Kramer also complained about gay art last night and lamented how everything was about sex and relationships, how he wanted to see a book about a gay president of a company. I rolled my eyes because that's not art, what he wants, that "straight" novels, the good ones, are also about sex or not getting it and desire and relationships. That what I think about often is sex and male bodies and so much of my day out in the world is walking past someone on the street and almost crumpling to the ground with unrealized desire. Today, on Park Avenue, this man had on a messenger bag and was walking in my direction.
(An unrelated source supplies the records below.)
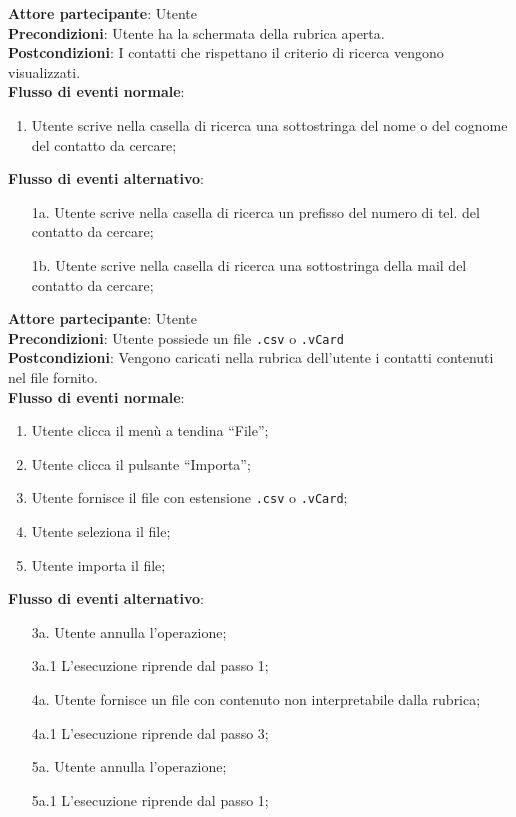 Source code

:\begin{tcolorbox}[colback=white,colframe=black!80!white,title=\textbf{C4 - Cercare contatto}]
	\textbf{Attore partecipante}: Utente
	\\\textbf{Precondizioni}: Utente ha la schermata della rubrica aperta.
	\\\textbf{Postcondizioni}: I contatti che rispettano il criterio di ricerca vengono visualizzati.
	\\\textbf{Flusso di eventi normale}:
	\begin{enumerate}[noitemsep, topsep=0pt]
		\item Utente scrive nella casella di ricerca una sottostringa del nome o del cognome del contatto da cercare;
	\end{enumerate}
	\textbf{Flusso di eventi alternativo}:
	\begin{itemize}[noitemsep, topsep=0pt]
		\item[1a.] Utente scrive nella casella di ricerca un prefisso del numero di tel. del contatto da cercare;
		\item[1b.] Utente scrive nella casella di ricerca una sottostringa della mail del contatto da cercare;
	\end{itemize}
\end{tcolorbox}

\begin{tcolorbox}[colback=white,colframe=black!80!white,title=\textbf{C5 - Importare rubrica}]
	\textbf{Attore partecipante}: Utente
	\\\textbf{Precondizioni}: Utente possiede un file \texttt{.csv} o \texttt{.vCard}
	\\\textbf{Postcondizioni}: Vengono caricati nella rubrica dell’utente i contatti contenuti nel file fornito.
	\\\textbf{Flusso di eventi normale}:
	\begin{enumerate}[noitemsep, topsep=0pt]
		\item Utente clicca il menù a tendina “File”;
		\item Utente clicca il pulsante “Importa”;
		\item Utente fornisce il file con estensione \texttt{.csv} o \texttt{.vCard};
		\item Utente seleziona il file;
		\item Utente importa il file;	
	\end{enumerate}
	\textbf{Flusso di eventi alternativo}:
	\begin{itemize}[noitemsep, topsep=0pt]
		\item[3a. ] Utente annulla l’operazione;
		\item[3a.1] L’esecuzione riprende dal passo 1;
		\item[4a. ] Utente fornisce un file con contenuto non interpretabile dalla rubrica;
		\item[4a.1] L’esecuzione riprende dal passo 3;
		\item[5a. ] Utente annulla l’operazione;
		\item[5a.1] L’esecuzione riprende dal passo 1;
		
	\end{itemize}
\end{tcolorbox}

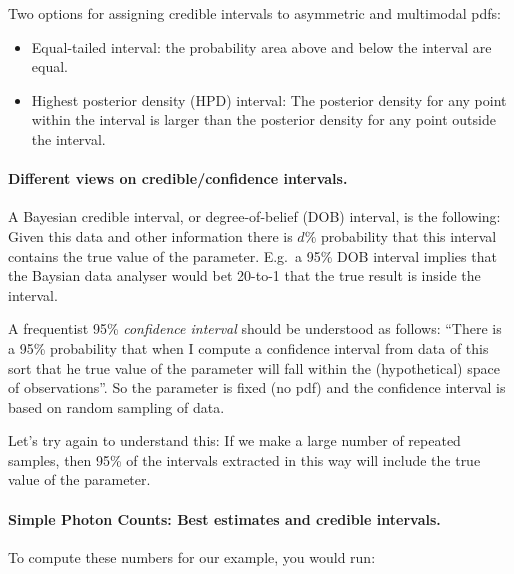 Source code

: \documentclass[%
oneside,                 %
final,                   %
10pt]{article}
\newenvironment{block_mdfboxadmon}[1][]{
\begin{block_mdfboxmdframed}[frametitle=#1]
}
{
\end{block_mdfboxmdframed}
}
\begin{document}
\begin{block_mdfboxadmon}[]
Two options for assigning credible intervals to asymmetric and multimodal pdfs:
\begin{itemize}
\item Equal-tailed interval: the probability area above and below the interval are equal.

\item Highest posterior density (HPD) interval: The posterior density for any point within the interval is larger than the posterior density for any point outside the interval.
\end{itemize}

\noindent
\end{block_mdfboxadmon} %




\paragraph{Different views on credible/confidence intervals.}

\begin{block_mdfboxadmon}[]
A Bayesian credible interval, or degree-of-belief (DOB) interval, is the following: Given this data and other information there is $d \%$ probability that this interval contains the true value of the parameter. E.g.~a 95\% DOB interval implies that the Baysian data analyser would bet 20-to-1 that the true result is inside the interval.
\end{block_mdfboxadmon} %




\begin{block_mdfboxadmon}[]
A frequentist 95\% \emph{confidence interval} should be understood as follows: 
``There is a 95\% probability that when I compute a confidence interval from data of this sort that he true value of the parameter will fall within the (hypothetical) space of observations''. So the parameter is fixed (no pdf) and the confidence interval is based on random sampling of data. 

Let's try again to understand this: If we make a large number of repeated samples, then 95\% of the intervals extracted in this way will include the true value of the parameter.
\end{block_mdfboxadmon} %




\paragraph{Simple Photon Counts: Best estimates and credible intervals.}
To compute these numbers for our example, you would run:
\end{document}
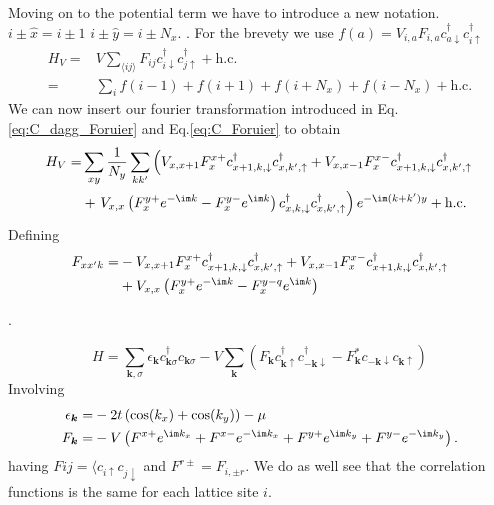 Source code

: \documentclass[../main.tex]{subfile}
\begin{document}
 Moving on to the potential term we have to introduce a new notation. $i\pm\hat{x} = i\pm 1$  $i\pm\hat{y} = i\pm N_x$. .
 For the brevety we use $f(a) = V_{i,a}F_{i,a} c^{\dagger}_{a\downarrow} c^{\dagger}_{i\uparrow}$
 \begin{align*}
     H_V =& V \sum_{\langle ij\rangle} F_{ij} c^{\dagger}_{i\downarrow} c^{\dagger}_{j\uparrow} + \text{h.c.} \\
     =& \sum_{i} f(i-1) + f(i+1) + f(i+N_x) + f(i-N_x) + \text{h.c.}
 \end{align*}
 We can now insert our fourier transformation introduced in Eq.\ref{eq:C_dagg_Foruier} and Eq.\ref{eq:C_Foruier} to obtain
 \begin{align*}
     H_V =& \sum_{xy} \frac{1}{N_y} \sum_{kk'} \left( V_{x,x+1} F_{x}^{x+} c^{\dagger}_{x+1,k,\downarrow}c^{\dagger}_{x,k',\uparrow} + V_{x,x-1} F_{x}^{x-} c^{\dagger}_{x+1,k,\downarrow} c^{\dagger}_{x,k',\uparrow} \right.\\
         &+ \left.V_{x,x}\left( F_{x}^{y+} e^{-\im k}  - F_{x}^{y-} e^{\im k}\right) c^{\dagger}_{x,k,\downarrow} c^{\dagger}_{x,k',\uparrow} \right) e^{-\im(k + k')y} + \text{h.c.}\\
 \end{align*}
 Defining 
 \begin{equation*}
     \begin{aligned}
     F_{xx'k} =& - V_{x,x+1} F_{x}^{x+} c^{\dagger}_{x+1,k,\downarrow}c^{\dagger}_{x,k',\uparrow} + V_{x,x-1} F_{x}^{x-} c^{\dagger}_{x+1,k,\downarrow} c^{\dagger}_{x,k',\uparrow} \\
         &+ V_{x,x}\left( F_{x}^{y+} e^{-\im k}  - F_{x}^{y-q} e^{\im k}\right)
     \end{aligned}
 \end{equation*} 

. 

\begin{equation*}
    H = \sum_{\bm{k},\sigma} \epsilon_{\bm{k}} c_{\bm{k}\sigma}^{\dagger} c_{\bm{k}\sigma} 
    - V \sum_{\bm{k}} \left( F_{\bm{k}} c^{\dagger}_{\bm{k}\uparrow} c^{\dagger}_{-\bm{k}\downarrow}
    - F_{\bm{k}}^{\ast} c_{-\bm{k}\downarrow} c_{\bm{k}\uparrow} \right)
\end{equation*}
Involving 
\begin{align*}
    \epsilon_{\bm{k}} =& -2t \left( \cos(k_x) + \cos(k_y) \right) - \mu\\
    F_{\bm{k}} =& - V \left(F^{x+} e^{\im k_x} + F^{x-}e^{-\im k_x} + F^{y+} e^{\im k_y} + F^{y-}e^{-\im k_y} \right). 
\end{align*}
having $F{ij} = \langle c_{i\uparrow} c_{j\downarrow}$ and $F^{r\pm} = F_{i, \pm r}$. We do as well see that the correlation functions is the same
for each lattice site $i$.\\
\end{document}
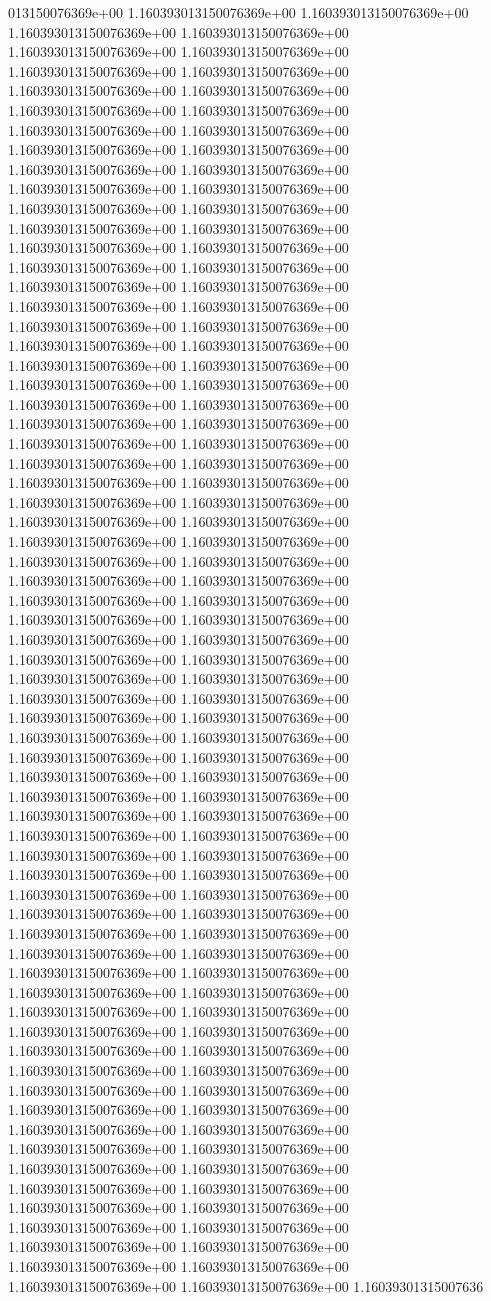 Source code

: 013150076369e+00	1.160393013150076369e+00	1.160393013150076369e+00	1.160393013150076369e+00	1.160393013150076369e+00	1.160393013150076369e+00	1.160393013150076369e+00	1.160393013150076369e+00	1.160393013150076369e+00	1.160393013150076369e+00	1.160393013150076369e+00	1.160393013150076369e+00	1.160393013150076369e+00	1.160393013150076369e+00	1.160393013150076369e+00	1.160393013150076369e+00	1.160393013150076369e+00	1.160393013150076369e+00	1.160393013150076369e+00	1.160393013150076369e+00	1.160393013150076369e+00	1.160393013150076369e+00	1.160393013150076369e+00	1.160393013150076369e+00	1.160393013150076369e+00	1.160393013150076369e+00	1.160393013150076369e+00	1.160393013150076369e+00	1.160393013150076369e+00	1.160393013150076369e+00	1.160393013150076369e+00	1.160393013150076369e+00	1.160393013150076369e+00	1.160393013150076369e+00	1.160393013150076369e+00	1.160393013150076369e+00	1.160393013150076369e+00	1.160393013150076369e+00	1.160393013150076369e+00	1.160393013150076369e+00	1.160393013150076369e+00	1.160393013150076369e+00	1.160393013150076369e+00	1.160393013150076369e+00	1.160393013150076369e+00	1.160393013150076369e+00	1.160393013150076369e+00	1.160393013150076369e+00	1.160393013150076369e+00	1.160393013150076369e+00	1.160393013150076369e+00	1.160393013150076369e+00	1.160393013150076369e+00	1.160393013150076369e+00	1.160393013150076369e+00	1.160393013150076369e+00	1.160393013150076369e+00	1.160393013150076369e+00	1.160393013150076369e+00	1.160393013150076369e+00	1.160393013150076369e+00	1.160393013150076369e+00	1.160393013150076369e+00	1.160393013150076369e+00	1.160393013150076369e+00	1.160393013150076369e+00	1.160393013150076369e+00	1.160393013150076369e+00	1.160393013150076369e+00	1.160393013150076369e+00	1.160393013150076369e+00	1.160393013150076369e+00	1.160393013150076369e+00	1.160393013150076369e+00	1.160393013150076369e+00	1.160393013150076369e+00	1.160393013150076369e+00	1.160393013150076369e+00	1.160393013150076369e+00	1.160393013150076369e+00	1.160393013150076369e+00	1.160393013150076369e+00	1.160393013150076369e+00	1.160393013150076369e+00	1.160393013150076369e+00	1.160393013150076369e+00	1.160393013150076369e+00	1.160393013150076369e+00	1.160393013150076369e+00	1.160393013150076369e+00	1.160393013150076369e+00	1.160393013150076369e+00	1.160393013150076369e+00	1.160393013150076369e+00	1.160393013150076369e+00	1.160393013150076369e+00	1.160393013150076369e+00	1.160393013150076369e+00	1.160393013150076369e+00	1.160393013150076369e+00	1.160393013150076369e+00	1.160393013150076369e+00	1.160393013150076369e+00	1.160393013150076369e+00	1.160393013150076369e+00	1.160393013150076369e+00	1.160393013150076369e+00	1.160393013150076369e+00	1.160393013150076369e+00	1.160393013150076369e+00	1.160393013150076369e+00	1.160393013150076369e+00	1.160393013150076369e+00	1.160393013150076369e+00	1.160393013150076369e+00	1.160393013150076369e+00	1.160393013150076369e+00	1.160393013150076369e+00	1.160393013150076369e+00	1.160393013150076369e+00	1.160393013150076369e+00	1.160393013150076369e+00	1.160393013150076369e+00	1.160393013150076369e+00	1.160393013150076369e+00	1.160393013150076369e+00	1.160393013150076369e+00	1.160393013150076369e+00	1.160393013150076369e+00	1.160393013150076369e+00	1.160393013150076369e+00	1.160393013150076369e+00	1.160393013150076369e+00	1.16039301315007636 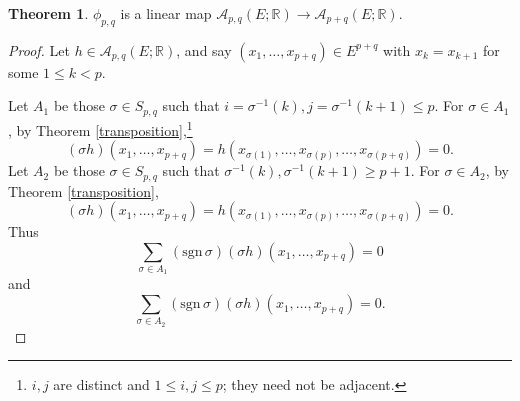 \documentclass{article}
\newcommand{\sgn}{\mathrm{sgn}\,}
\theoremstyle{definition}
\newtheorem{theorem}{Theorem}
\theoremstyle{definition}
\begin{document}
\begin{theorem}
$\phi_{p,q}$ is a linear map $\mathscr{A}_{p,q}(E;\mathbb{R}) \to \mathscr{A}_{p+q}(E;\mathbb{R})$.
\end{theorem}
\begin{proof}
Let $h \in \mathscr{A}_{p,q}(E;\mathbb{R})$,
and say $(x_1,\ldots,x_{p+q}) \in E^{p+q}$ with $x_k=x_{k+1}$ for some $1 \leq k < p$.

Let $A_1$ be those $\sigma \in S_{p,q}$ such that  $i=\sigma^{-1}(k), j=\sigma^{-1}(k+1) \leq p$. For $\sigma \in A_1$,
by Theorem \ref{transposition},\footnote{$i,j$ are distinct and $1 \leq i,j \leq p$; they need not be adjacent.}
\[
(\sigma h)(x_1,\ldots,x_{p+q})=h(x_{\sigma(1)},\ldots,x_{\sigma(p)},\ldots,x_{\sigma(p+q)})=0.
\]
Let $A_2$ be those $\sigma \in S_{p,q}$ such that $\sigma^{-1}(k), \sigma^{-1}(k+1) \geq p+1$. For $\sigma \in A_2$,
by Theorem \ref{transposition},
\[
(\sigma h)(x_1,\ldots,x_{p+q}) = h(x_{\sigma(1)},\ldots,x_{\sigma(p)},\ldots,x_{\sigma(p+q)})=0.
\]
Thus
\[
\sum_{\sigma \in A_1} (\sgn \sigma) (\sigma h)(x_1,\ldots,x_{p+q})=0
\]
and
\[
\sum_{\sigma \in A_2} (\sgn \sigma) (\sigma h)(x_1,\ldots,x_{p+q})=0.
\]


\end{proof}
\end{document}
He had a mess of brown hair on top of his head and a tight t-shirt on that lead my mind down those dirty paths that Kramer would deem tragic and his bag had the effect of pulling up his shirt just a little, so that an inch or so of skin was showing on his right side right above his pants and there was that clear muscle definition of a V that comes to a point at that spot I wanted access to, it's an arrow pointing out where to go, which trail to take, and I made eye contact with him as he passed me and I wanted to lie down on that sidewalk and stop all those pedestrians and roll around with my hands to my chest as if I was clutching a saftey blanket, eyes closed like when you are so comfortable in your warm bed with that blanket because the moment is so nice and that there is such beauty in the world, so much of it all the time is too much for my easily overstimulated mind to handle sometimes and I walked on to pay some bill or other and was so glad that there are human beings in this world to interrupt us from the humdrum stuff we have created for ourselves to do and take us back to that place, home, where I want to be like Mr. Byrne sings, is singing right now on my stereo, the less we say about it, the better, mm-hm.